In the copy, every line of the material that follows must appear exactly, and no pictures should.

● ● ●

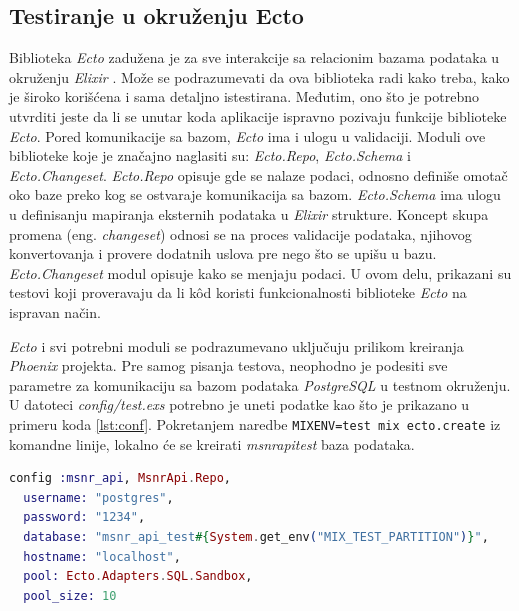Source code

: \documentclass[12pt,oneside]{memoir}
\begin{document}
\subsection{Testiranje u okruženju Ecto}
\par Biblioteka \emph{Ecto} zadužena je za sve interakcije sa relacionim bazama podataka u okruženju \emph{Elixir} \cite{ecto}. Može se podrazumevati da ova biblioteka radi kako treba, kako je široko korišćena i sama detaljno istestirana. Međutim, ono što je potrebno utvrditi jeste da li se unutar koda aplikacije ispravno pozivaju funkcije biblioteke \emph{Ecto}.  Pored komunikacije sa bazom, \emph{Ecto} ima i ulogu u validaciji. Moduli ove biblioteke koje je značajno naglasiti su: \emph{Ecto.Repo}, \emph{Ecto.Schema} i \emph{Ecto.Changeset}. \emph{Ecto.Repo} opisuje gde se nalaze podaci, odnosno definiše omotač oko baze preko kog se ostvaraje komunikacija sa bazom. \emph{Ecto.Schema} ima ulogu u definisanju mapiranja eksternih podataka u \emph{Elixir} strukture. Koncept skupa promena (eng. \emph{changeset}) odnosi se na proces validacije podataka, njihovog konvertovanja i provere dodatnih uslova pre nego što se upišu u bazu. \emph{Ecto.Changeset} modul opisuje kako se menjaju podaci. U ovom delu, prikazani su testovi koji proveravaju da li k\^{o}d koristi funkcionalnosti biblioteke \emph{Ecto} na ispravan način.
\par \emph{Ecto} i svi potrebni moduli se podrazumevano uključuju prilikom kreiranja \emph{Phoenix} projekta. Pre samog pisanja testova, neophodno je podesiti sve parametre za komunikaciju sa bazom podataka \emph{PostgreSQL} u testnom okruženju. U datoteci \emph{config/test.exs} potrebno je uneti podatke kao što je prikazano u primeru koda \ref{lst:conf}. Pokretanjem naredbe \texttt{MIX{\textunderscore}ENV=test mix ecto.create} iz komandne linije, lokalno će se kreirati \emph{msnr{\textunderscore}api{\textunderscore}test} baza podataka.  \\

\begin{minipage}{\linewidth}
\begin{lstlisting}[language=elixir, basicstyle=\small, caption={Konfiguracija baze podataka u testnom okruženju},captionpos=b, label={lst:conf}]
  config :msnr_api, MsnrApi.Repo,
  username: "postgres",
  password: "1234",
  database: "msnr_api_test#{System.get_env("MIX_TEST_PARTITION")}",
  hostname: "localhost",
  pool: Ecto.Adapters.SQL.Sandbox,
  pool_size: 10
\end{lstlisting}
\end{minipage}
\end{document}
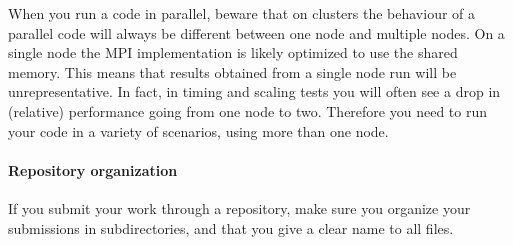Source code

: When you run a code in parallel, beware that on clusters the behaviour
of a parallel code will always be different between one node and
multiple nodes.  On a single node the MPI implementation is likely
optimized to use the shared memory. This means that results obtained
from a single node run will be unrepresentative. In fact, in timing
and scaling tests you will often see a drop in (relative) performance
going from one node to two.  Therefore you need to run your code in a
variety of scenarios, using more than one node.

\paragraph*{Repository organization}

If you submit your work through a repository, make sure you organize your submissions in subdirectories,
and that you give a clear name to all files.
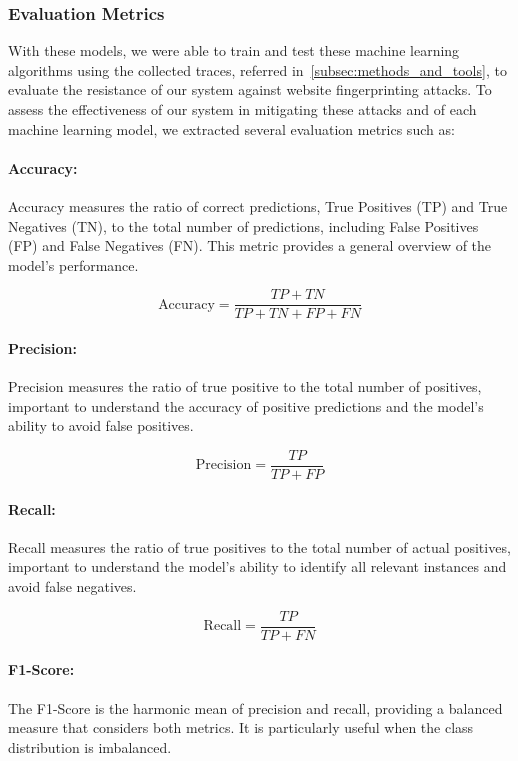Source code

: \subsubsection{Evaluation Metrics}\label{subsubsec:evaluation_metrics}

With these models, we were able to train and test these machine learning algorithms using the collected traces, referred in~\cref{subsec:methods_and_tools}, to evaluate the resistance of our system against website fingerprinting attacks. 
To assess the effectiveness of our system in mitigating these attacks and of each machine learning model, we extracted several evaluation metrics such as:

\paragraph{Accuracy:} Accuracy measures the ratio of correct predictions, True Positives (TP) and True Negatives (TN), to the total number of predictions, including False Positives (FP) and False Negatives (FN). This metric provides a general overview of the model's performance.  

\[ 
\text{Accuracy} = \frac{TP + TN}{TP + TN + FP + FN}
\]

\paragraph{Precision:} Precision measures the ratio of true positive to the total number of positives, important to understand the accuracy of positive predictions and the model's ability to avoid false positives.

\[
\text{Precision} = \frac{TP}{TP + FP}
\]


\paragraph{Recall:} Recall measures the ratio of true positives to the total number of actual positives, important to understand the model's ability to identify all relevant instances and avoid false negatives.

\[
\text{Recall} = \frac{TP}{TP + FN}
\]

\paragraph{F1-Score:} The F1-Score is the harmonic mean of precision and recall, providing a balanced measure that considers both metrics. It is particularly useful when the class distribution is imbalanced.

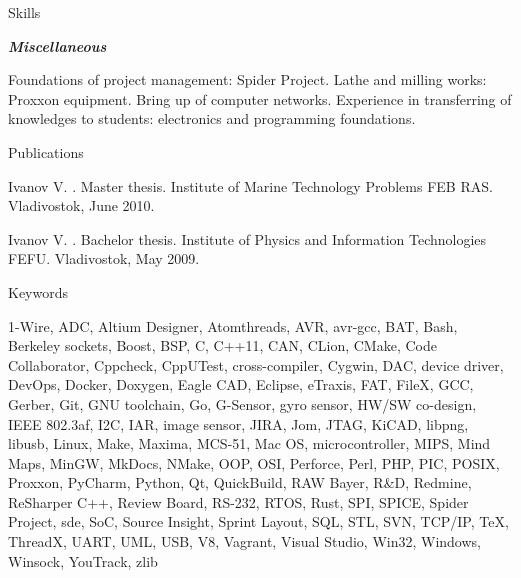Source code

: \documentclass{template}
\begin{document}
\begin{rSection}{Skills}
\begin{rItemize}
\item \textbf{\textit{Miscellaneous}}

      Foundations of project management: Spider Project. Lathe and milling works: Proxxon equipment. Bring up of computer networks. Experience in
      transferring of knowledges to students: electronics and programming foundations.

\end{rItemize}
\end{rSection}


\begin{rSection}{Publications}
\begin{rItemize}

\item Ivanov V. . Master thesis. \newline
      Institute of Marine Technology Problems FEB RAS. Vladivostok, June 2010.
\item Ivanov V. . Bachelor thesis. \newline
      Institute of Physics and Information Technologies FEFU. Vladivostok, May 2009.

\end{rItemize}
\end{rSection}


\begin{rSection}{Keywords}

1-Wire, ADC, Altium Designer, Atomthreads, AVR, avr-gcc, BAT, Bash, Berkeley sockets, Boost, BSP, C, C++11, CAN, CLion, CMake, Code Collaborator,
Cppcheck, CppUTest, cross-compiler, Cygwin, DAC, device driver, DevOps, Docker, Doxygen, Eagle CAD, Eclipse, eTraxis, FAT, FileX, GCC, Gerber,
Git, GNU toolchain, Go, G-Sensor, gyro sensor, HW/SW co-design, IEEE 802.3af, I2C, IAR, image sensor, JIRA, Jom, JTAG, KiCAD, libpng, libusb,
Linux, Make, Maxima, MCS-51, Mac OS, microcontroller, MIPS, Mind Maps, MinGW, MkDocs, NMake, OOP, OSI, Perforce, Perl, PHP, PIC, POSIX, Proxxon,
PyCharm, Python, Qt, QuickBuild, RAW Bayer, R\&D, Redmine, ReSharper C++, Review Board, RS-232, RTOS, Rust, SPI, SPICE, Spider Project, sde, SoC,
Source Insight, Sprint Layout, SQL, STL, SVN, TCP/IP, \TeX, ThreadX, UART, UML, USB, V8, Vagrant, Visual Studio, Win32, Windows, Winsock, YouTrack,
zlib

\end{rSection}
\end{document}
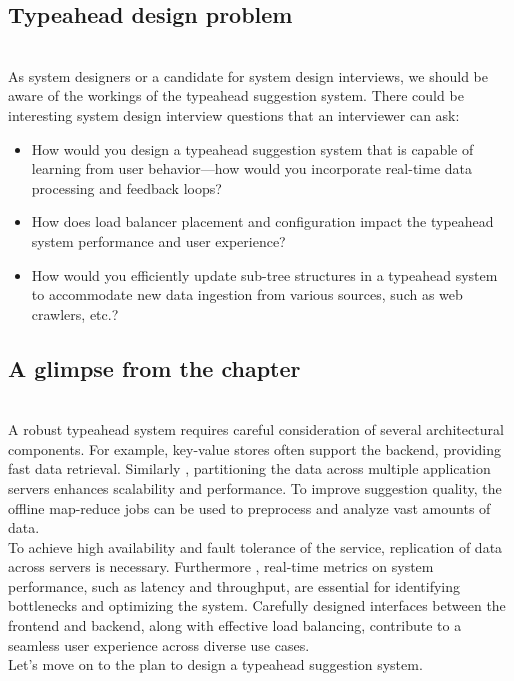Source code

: \subsection{Typeahead design problem}\label{dcv2qNCpFVxgsX39mL3mk}
\\
As system designers or a candidate for system design interviews, we should be aware of the workings of the typeahead suggestion system. There could be interesting system design interview questions that an interviewer can ask:

\begin{itemize}
\item
\protect{}\label{ox1Rgjd5IWY6_2JYF87TU}
How would you design a typeahead suggestion system that is capable of learning from user behavior---how would you incorporate real-time data processing and feedback loops?
\item
\protect{}\label{yS1zcuIXKCABPVV9NRzoN}
How does load balancer placement and configuration impact the typeahead system performance and user experience?
\item
How would you efficiently update sub-tree structures in a typeahead system to accommodate new data ingestion from various sources, such as web crawlers, etc.?
\end{itemize}

\subsection{A glimpse from the chapter}\label{MiOiJj8z7enwi38-Fca4_}
\\
A robust typeahead system requires careful consideration of several architectural components. For example, key-value stores often support the backend, providing fast data retrieval. Similarly , partitioning the data across multiple application servers enhances scalability and performance. To improve suggestion quality, the offline map-reduce jobs can be used to preprocess and analyze vast amounts of data.
\\
To achieve high availability and fault tolerance of the service, replication of data across servers is necessary. Furthermore , real-time metrics on system performance, such as latency and throughput, are essential for identifying bottlenecks and optimizing the system. Carefully designed interfaces between the frontend and backend, along with effective load balancing, contribute to a seamless user experience across diverse use cases.
\\
Let's move on to the plan to design a typeahead suggestion system.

● ● ●

Solution to this problem –
Source code

: \documentclass[12pt,oneside]{memoir}
\begin{document}
\subsection{Testiranje u okruženju Ecto}
\par Biblioteka \emph{Ecto} zadužena je za sve interakcije sa relacionim bazama podataka u okruženju \emph{Elixir} \cite{ecto}. Može se podrazumevati da ova biblioteka radi kako treba, kako je široko korišćena i sama detaljno istestirana. Međutim, ono što je potrebno utvrditi jeste da li se unutar koda aplikacije ispravno pozivaju funkcije biblioteke \emph{Ecto}.  Pored komunikacije sa bazom, \emph{Ecto} ima i ulogu u validaciji. Moduli ove biblioteke koje je značajno naglasiti su: \emph{Ecto.Repo}, \emph{Ecto.Schema} i \emph{Ecto.Changeset}. \emph{Ecto.Repo} opisuje gde se nalaze podaci, odnosno definiše omotač oko baze preko kog se ostvaraje komunikacija sa bazom. \emph{Ecto.Schema} ima ulogu u definisanju mapiranja eksternih podataka u \emph{Elixir} strukture. Koncept skupa promena (eng. \emph{changeset}) odnosi se na proces validacije podataka, njihovog konvertovanja i provere dodatnih uslova pre nego što se upišu u bazu. \emph{Ecto.Changeset} modul opisuje kako se menjaju podaci. U ovom delu, prikazani su testovi koji proveravaju da li k\^{o}d koristi funkcionalnosti biblioteke \emph{Ecto} na ispravan način.
\par \emph{Ecto} i svi potrebni moduli se podrazumevano uključuju prilikom kreiranja \emph{Phoenix} projekta. Pre samog pisanja testova, neophodno je podesiti sve parametre za komunikaciju sa bazom podataka \emph{PostgreSQL} u testnom okruženju. U datoteci \emph{config/test.exs} potrebno je uneti podatke kao što je prikazano u primeru koda \ref{lst:conf}. Pokretanjem naredbe \texttt{MIX{\textunderscore}ENV=test mix ecto.create} iz komandne linije, lokalno će se kreirati \emph{msnr{\textunderscore}api{\textunderscore}test} baza podataka.  \\

\begin{minipage}{\linewidth}
\begin{lstlisting}[language=elixir, basicstyle=\small, caption={Konfiguracija baze podataka u testnom okruženju},captionpos=b, label={lst:conf}]
  config :msnr_api, MsnrApi.Repo,
  username: "postgres",
  password: "1234",
  database: "msnr_api_test#{System.get_env("MIX_TEST_PARTITION")}",
  hostname: "localhost",
  pool: Ecto.Adapters.SQL.Sandbox,
  pool_size: 10
\end{lstlisting}
\end{minipage}
\end{document}
Source code

: When you run a code in parallel, beware that on clusters the behaviour
of a parallel code will always be different between one node and
multiple nodes.  On a single node the MPI implementation is likely
optimized to use the shared memory. This means that results obtained
from a single node run will be unrepresentative. In fact, in timing
and scaling tests you will often see a drop in (relative) performance
going from one node to two.  Therefore you need to run your code in a
variety of scenarios, using more than one node.

\paragraph*{Repository organization}

If you submit your work through a repository, make sure you organize your submissions in subdirectories,
and that you give a clear name to all files.
Source code

: \subsubsection{Evaluation Metrics}\label{subsubsec:evaluation_metrics}

With these models, we were able to train and test these machine learning algorithms using the collected traces, referred in~\cref{subsec:methods_and_tools}, to evaluate the resistance of our system against website fingerprinting attacks. 
To assess the effectiveness of our system in mitigating these attacks and of each machine learning model, we extracted several evaluation metrics such as:

\paragraph{Accuracy:} Accuracy measures the ratio of correct predictions, True Positives (TP) and True Negatives (TN), to the total number of predictions, including False Positives (FP) and False Negatives (FN). This metric provides a general overview of the model's performance.  

\[ 
\text{Accuracy} = \frac{TP + TN}{TP + TN + FP + FN}
\]

\paragraph{Precision:} Precision measures the ratio of true positive to the total number of positives, important to understand the accuracy of positive predictions and the model's ability to avoid false positives.

\[
\text{Precision} = \frac{TP}{TP + FP}
\]


\paragraph{Recall:} Recall measures the ratio of true positives to the total number of actual positives, important to understand the model's ability to identify all relevant instances and avoid false negatives.

\[
\text{Recall} = \frac{TP}{TP + FN}
\]

\paragraph{F1-Score:} The F1-Score is the harmonic mean of precision and recall, providing a balanced measure that considers both metrics. It is particularly useful when the class distribution is imbalanced.

Source code

: \documentclass{template}
\begin{document}
\begin{rSection}{Skills}
\begin{rItemize}
\item \textbf{\textit{Miscellaneous}}

      Foundations of project management: Spider Project. Lathe and milling works: Proxxon equipment. Bring up of computer networks. Experience in
      transferring of knowledges to students: electronics and programming foundations.

\end{rItemize}
\end{rSection}


\begin{rSection}{Publications}
\begin{rItemize}

\item Ivanov V. . Master thesis. \newline
      Institute of Marine Technology Problems FEB RAS. Vladivostok, June 2010.
\item Ivanov V. . Bachelor thesis. \newline
      Institute of Physics and Information Technologies FEFU. Vladivostok, May 2009.

\end{rItemize}
\end{rSection}


\begin{rSection}{Keywords}

1-Wire, ADC, Altium Designer, Atomthreads, AVR, avr-gcc, BAT, Bash, Berkeley sockets, Boost, BSP, C, C++11, CAN, CLion, CMake, Code Collaborator,
Cppcheck, CppUTest, cross-compiler, Cygwin, DAC, device driver, DevOps, Docker, Doxygen, Eagle CAD, Eclipse, eTraxis, FAT, FileX, GCC, Gerber,
Git, GNU toolchain, Go, G-Sensor, gyro sensor, HW/SW co-design, IEEE 802.3af, I2C, IAR, image sensor, JIRA, Jom, JTAG, KiCAD, libpng, libusb,
Linux, Make, Maxima, MCS-51, Mac OS, microcontroller, MIPS, Mind Maps, MinGW, MkDocs, NMake, OOP, OSI, Perforce, Perl, PHP, PIC, POSIX, Proxxon,
PyCharm, Python, Qt, QuickBuild, RAW Bayer, R\&D, Redmine, ReSharper C++, Review Board, RS-232, RTOS, Rust, SPI, SPICE, Spider Project, sde, SoC,
Source Insight, Sprint Layout, SQL, STL, SVN, TCP/IP, \TeX, ThreadX, UART, UML, USB, V8, Vagrant, Visual Studio, Win32, Windows, Winsock, YouTrack,
zlib

\end{rSection}
\end{document}
Source code

: \subsection{Typeahead design problem}\label{dcv2qNCpFVxgsX39mL3mk}
\\
As system designers or a candidate for system design interviews, we should be aware of the workings of the typeahead suggestion system. There could be interesting system design interview questions that an interviewer can ask:

\begin{itemize}
\item
\protect{}\label{ox1Rgjd5IWY6_2JYF87TU}
How would you design a typeahead suggestion system that is capable of learning from user behavior---how would you incorporate real-time data processing and feedback loops?
\item
\protect{}\label{yS1zcuIXKCABPVV9NRzoN}
How does load balancer placement and configuration impact the typeahead system performance and user experience?
\item
How would you efficiently update sub-tree structures in a typeahead system to accommodate new data ingestion from various sources, such as web crawlers, etc.?
\end{itemize}

\subsection{A glimpse from the chapter}\label{MiOiJj8z7enwi38-Fca4_}
\\
A robust typeahead system requires careful consideration of several architectural components. For example, key-value stores often support the backend, providing fast data retrieval. Similarly , partitioning the data across multiple application servers enhances scalability and performance. To improve suggestion quality, the offline map-reduce jobs can be used to preprocess and analyze vast amounts of data.
\\
To achieve high availability and fault tolerance of the service, replication of data across servers is necessary. Furthermore , real-time metrics on system performance, such as latency and throughput, are essential for identifying bottlenecks and optimizing the system. Carefully designed interfaces between the frontend and backend, along with effective load balancing, contribute to a seamless user experience across diverse use cases.
\\
Let's move on to the plan to design a typeahead suggestion system.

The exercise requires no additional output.